**Assignment:** All that should be output is the block of lines below from the line with "23. Patrick Fitzgerald, 'Scottish" to the line with "25. Jon Crawford, A", both included, exactly as written.

Recorded data
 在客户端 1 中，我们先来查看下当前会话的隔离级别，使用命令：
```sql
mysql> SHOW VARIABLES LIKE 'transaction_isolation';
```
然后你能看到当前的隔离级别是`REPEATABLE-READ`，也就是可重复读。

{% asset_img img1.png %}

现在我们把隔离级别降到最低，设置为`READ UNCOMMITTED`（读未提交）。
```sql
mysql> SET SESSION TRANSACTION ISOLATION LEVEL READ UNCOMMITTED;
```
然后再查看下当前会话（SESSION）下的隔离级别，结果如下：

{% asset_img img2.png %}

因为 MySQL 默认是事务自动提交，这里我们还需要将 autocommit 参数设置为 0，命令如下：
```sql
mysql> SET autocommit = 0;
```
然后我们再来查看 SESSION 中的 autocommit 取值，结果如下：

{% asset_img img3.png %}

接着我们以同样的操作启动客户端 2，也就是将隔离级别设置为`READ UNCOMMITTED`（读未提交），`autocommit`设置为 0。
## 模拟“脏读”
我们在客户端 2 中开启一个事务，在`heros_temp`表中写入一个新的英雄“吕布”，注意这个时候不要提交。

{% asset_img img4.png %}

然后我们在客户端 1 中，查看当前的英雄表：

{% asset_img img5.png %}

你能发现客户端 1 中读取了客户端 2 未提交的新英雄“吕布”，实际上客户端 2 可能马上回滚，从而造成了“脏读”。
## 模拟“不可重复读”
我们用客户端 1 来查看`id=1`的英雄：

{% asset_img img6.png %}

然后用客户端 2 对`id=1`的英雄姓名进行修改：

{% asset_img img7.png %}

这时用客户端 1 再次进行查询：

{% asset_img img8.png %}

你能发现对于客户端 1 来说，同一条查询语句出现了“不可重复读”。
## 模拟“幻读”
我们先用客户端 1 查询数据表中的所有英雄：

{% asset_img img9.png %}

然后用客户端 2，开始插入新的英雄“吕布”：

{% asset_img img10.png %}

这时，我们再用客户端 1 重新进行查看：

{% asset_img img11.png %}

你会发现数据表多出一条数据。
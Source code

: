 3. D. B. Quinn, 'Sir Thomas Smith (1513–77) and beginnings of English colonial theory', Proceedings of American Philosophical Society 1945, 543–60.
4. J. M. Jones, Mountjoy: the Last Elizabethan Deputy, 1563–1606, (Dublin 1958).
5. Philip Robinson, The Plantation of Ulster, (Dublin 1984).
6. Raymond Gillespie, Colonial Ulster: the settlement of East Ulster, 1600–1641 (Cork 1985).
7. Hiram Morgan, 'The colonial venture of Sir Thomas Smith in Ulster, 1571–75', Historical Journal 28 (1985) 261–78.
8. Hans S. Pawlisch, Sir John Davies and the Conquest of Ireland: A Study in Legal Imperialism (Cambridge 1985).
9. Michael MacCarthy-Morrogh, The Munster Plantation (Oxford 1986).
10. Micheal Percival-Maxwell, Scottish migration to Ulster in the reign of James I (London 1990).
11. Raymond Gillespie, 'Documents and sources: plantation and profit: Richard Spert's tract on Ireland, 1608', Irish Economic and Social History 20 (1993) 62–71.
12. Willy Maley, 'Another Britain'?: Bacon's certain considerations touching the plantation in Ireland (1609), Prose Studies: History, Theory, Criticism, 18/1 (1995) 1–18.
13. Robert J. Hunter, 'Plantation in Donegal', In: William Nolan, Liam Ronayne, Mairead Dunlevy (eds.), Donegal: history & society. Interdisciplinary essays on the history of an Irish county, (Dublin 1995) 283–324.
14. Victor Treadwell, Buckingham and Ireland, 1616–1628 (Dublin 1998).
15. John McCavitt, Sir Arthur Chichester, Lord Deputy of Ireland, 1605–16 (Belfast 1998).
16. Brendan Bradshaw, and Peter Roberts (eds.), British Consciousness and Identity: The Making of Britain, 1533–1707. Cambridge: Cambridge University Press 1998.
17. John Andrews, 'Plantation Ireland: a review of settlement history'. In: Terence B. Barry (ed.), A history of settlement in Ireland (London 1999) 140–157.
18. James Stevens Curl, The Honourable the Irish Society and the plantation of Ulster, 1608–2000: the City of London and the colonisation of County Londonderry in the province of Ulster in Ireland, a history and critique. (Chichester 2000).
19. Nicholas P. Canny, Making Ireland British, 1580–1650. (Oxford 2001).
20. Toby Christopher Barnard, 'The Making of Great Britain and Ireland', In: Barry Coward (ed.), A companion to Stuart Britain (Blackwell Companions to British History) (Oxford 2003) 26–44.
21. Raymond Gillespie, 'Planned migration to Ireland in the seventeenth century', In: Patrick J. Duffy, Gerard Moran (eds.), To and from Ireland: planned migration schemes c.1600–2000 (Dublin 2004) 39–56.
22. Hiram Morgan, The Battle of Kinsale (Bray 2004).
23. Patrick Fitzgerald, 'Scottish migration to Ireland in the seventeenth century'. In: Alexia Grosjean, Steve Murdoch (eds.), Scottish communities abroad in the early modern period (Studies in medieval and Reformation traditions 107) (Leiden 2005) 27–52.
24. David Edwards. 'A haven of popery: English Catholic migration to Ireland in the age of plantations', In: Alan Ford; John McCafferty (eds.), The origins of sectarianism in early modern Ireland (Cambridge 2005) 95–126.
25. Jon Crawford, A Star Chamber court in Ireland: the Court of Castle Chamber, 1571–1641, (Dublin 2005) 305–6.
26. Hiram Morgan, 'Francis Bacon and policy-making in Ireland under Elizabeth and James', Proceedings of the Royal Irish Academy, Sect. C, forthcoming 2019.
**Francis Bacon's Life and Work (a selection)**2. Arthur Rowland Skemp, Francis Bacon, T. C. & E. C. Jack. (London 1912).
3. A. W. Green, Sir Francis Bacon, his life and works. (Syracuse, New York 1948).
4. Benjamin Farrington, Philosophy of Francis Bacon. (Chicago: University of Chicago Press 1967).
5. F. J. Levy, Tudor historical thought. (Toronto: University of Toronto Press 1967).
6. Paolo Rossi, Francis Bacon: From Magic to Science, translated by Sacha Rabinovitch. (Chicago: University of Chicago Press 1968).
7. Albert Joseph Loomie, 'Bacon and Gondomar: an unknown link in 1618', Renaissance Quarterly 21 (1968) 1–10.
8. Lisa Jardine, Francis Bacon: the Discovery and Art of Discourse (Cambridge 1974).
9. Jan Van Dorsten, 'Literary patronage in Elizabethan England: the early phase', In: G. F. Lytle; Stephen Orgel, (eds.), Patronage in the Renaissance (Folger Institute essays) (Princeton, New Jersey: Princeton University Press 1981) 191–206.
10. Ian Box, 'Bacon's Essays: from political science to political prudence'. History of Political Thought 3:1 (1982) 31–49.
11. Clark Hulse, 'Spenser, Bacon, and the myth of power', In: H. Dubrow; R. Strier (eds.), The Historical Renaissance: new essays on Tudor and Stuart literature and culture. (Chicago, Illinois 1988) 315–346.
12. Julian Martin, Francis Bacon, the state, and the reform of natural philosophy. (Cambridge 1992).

**Answer to the exercise:**
23. Patrick Fitzgerald, 'Scottish migration to Ireland in the seventeenth century'. In: Alexia Grosjean, Steve Murdoch (eds.), Scottish communities abroad in the early modern period (Studies in medieval and Reformation traditions 107) (Leiden 2005) 27–52.
24. David Edwards. 'A haven of popery: English Catholic migration to Ireland in the age of plantations', In: Alan Ford; John McCafferty (eds.), The origins of sectarianism in early modern Ireland (Cambridge 2005) 95–126.
25. Jon Crawford, A Star Chamber court in Ireland: the Court of Castle Chamber, 1571–1641, (Dublin 2005) 305–6.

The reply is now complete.